### WHAT TO PRODUCE
Work through the data below and state how many lines contain "running", giving that number alone.

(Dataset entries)
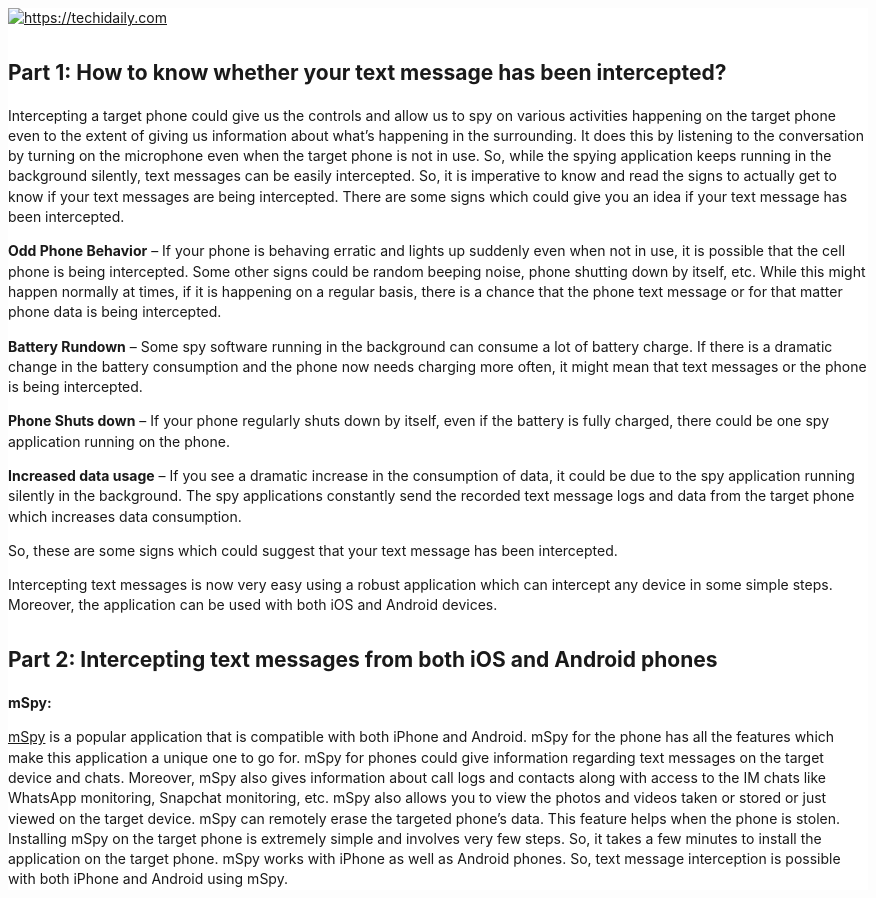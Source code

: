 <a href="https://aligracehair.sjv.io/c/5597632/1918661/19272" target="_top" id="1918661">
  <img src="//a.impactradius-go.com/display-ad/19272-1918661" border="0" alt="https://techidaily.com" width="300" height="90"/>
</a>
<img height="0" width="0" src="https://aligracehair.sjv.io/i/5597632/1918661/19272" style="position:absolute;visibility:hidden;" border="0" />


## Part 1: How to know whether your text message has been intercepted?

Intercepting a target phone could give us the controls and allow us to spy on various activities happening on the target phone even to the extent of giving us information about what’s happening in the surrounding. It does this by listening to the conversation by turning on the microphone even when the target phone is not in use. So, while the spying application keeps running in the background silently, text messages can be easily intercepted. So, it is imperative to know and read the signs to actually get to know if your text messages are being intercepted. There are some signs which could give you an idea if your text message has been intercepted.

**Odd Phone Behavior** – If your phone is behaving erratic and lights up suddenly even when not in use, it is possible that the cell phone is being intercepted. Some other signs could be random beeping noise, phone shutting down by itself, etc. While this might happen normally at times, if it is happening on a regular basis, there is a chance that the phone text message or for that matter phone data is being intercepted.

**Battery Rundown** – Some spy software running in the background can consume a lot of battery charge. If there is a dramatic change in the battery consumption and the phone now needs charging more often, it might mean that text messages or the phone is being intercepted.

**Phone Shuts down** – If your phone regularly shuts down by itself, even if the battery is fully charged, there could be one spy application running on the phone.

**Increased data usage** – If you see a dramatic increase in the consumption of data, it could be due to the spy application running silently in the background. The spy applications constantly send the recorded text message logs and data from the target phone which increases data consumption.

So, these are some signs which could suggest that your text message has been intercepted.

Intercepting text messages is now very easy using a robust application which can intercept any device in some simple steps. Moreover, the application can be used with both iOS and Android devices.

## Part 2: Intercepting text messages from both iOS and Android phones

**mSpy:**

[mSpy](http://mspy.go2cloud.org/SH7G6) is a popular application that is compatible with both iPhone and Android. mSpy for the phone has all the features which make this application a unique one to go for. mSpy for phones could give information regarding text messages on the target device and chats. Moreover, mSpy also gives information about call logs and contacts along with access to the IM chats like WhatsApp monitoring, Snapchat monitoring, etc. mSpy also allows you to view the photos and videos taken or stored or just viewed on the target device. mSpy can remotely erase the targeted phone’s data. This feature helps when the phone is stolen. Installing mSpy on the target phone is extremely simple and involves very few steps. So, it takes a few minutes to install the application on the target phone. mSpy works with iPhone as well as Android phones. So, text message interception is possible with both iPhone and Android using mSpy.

### SOLUTION BELOW
4